| Exercise directions |
Return each line of the data below that contains the string "should".

| Data extracted from a collection |
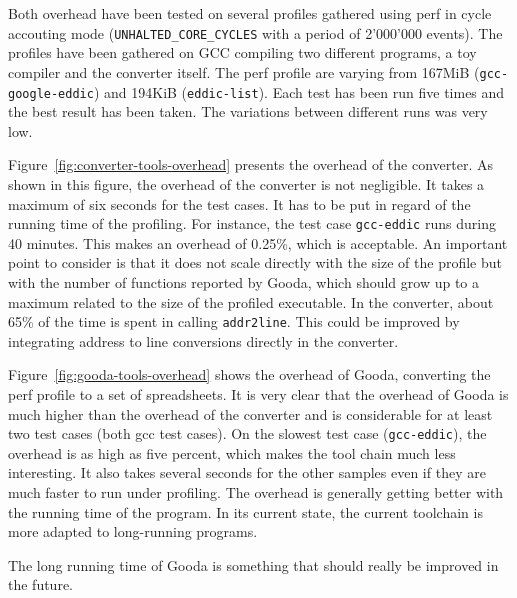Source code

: \documentclass[9pt,english,twocolumn,letter]{article}
\begin{document}
Both overhead have been tested on several profiles gathered using perf in cycle accouting mode (\texttt{UNHALTED\_CORE\_CYCLES} with a period of 2'000'000 events). The profiles have been gathered on GCC compiling two different programs, a toy compiler and the converter itself. The perf profile are varying from 167MiB (\texttt{gcc-google-eddic}) and 194KiB (\texttt{eddic-list}). Each test has been run five times and the best result has been taken. The variations between different runs was very low.

Figure~\ref{fig:converter-tools-overhead} presents the overhead of the converter. As shown in this figure, the overhead of the converter is not negligible. It takes a maximum of six seconds for the test cases. It has to be put in regard of the running time of the profiling. For instance, the test case \texttt{gcc-eddic} runs during 40 minutes. This makes an overhead of 0.25\%, which is acceptable. An important point to consider is that it does not scale directly with the size of the profile but with the number of functions reported by Gooda, which should grow up to a maximum related to the size of the profiled executable. In the converter, about 65\% of the time is spent in calling \texttt{addr2line}. This could be improved by integrating address to line conversions directly in the converter.

Figure~\ref{fig:gooda-tools-overhead} shows the overhead of Gooda, converting the perf profile to a set of spreadsheets. It is very clear that the overhead of Gooda is much higher than the overhead of the converter and is considerable for at least two test cases (both gcc test cases). On the slowest test case (\texttt{gcc-eddic}), the overhead is as high as five percent, which makes the tool chain much less interesting. It also takes several seconds for the other samples even if they are much faster to run under profiling. The overhead is generally getting better with the running time of the program. In its current state, the current toolchain is more adapted to long-running programs.

The long running time of Gooda is something that should really be improved in the future.
\end{document}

| Task solution |
Figure~\ref{fig:converter-tools-overhead} presents the overhead of the converter. As shown in this figure, the overhead of the converter is not negligible. It takes a maximum of six seconds for the test cases. It has to be put in regard of the running time of the profiling. For instance, the test case \texttt{gcc-eddic} runs during 40 minutes. This makes an overhead of 0.25\%, which is acceptable. An important point to consider is that it does not scale directly with the size of the profile but with the number of functions reported by Gooda, which should grow up to a maximum related to the size of the profiled executable. In the converter, about 65\% of the time is spent in calling \texttt{addr2line}. This could be improved by integrating address to line conversions directly in the converter.
The long running time of Gooda is something that should really be improved in the future.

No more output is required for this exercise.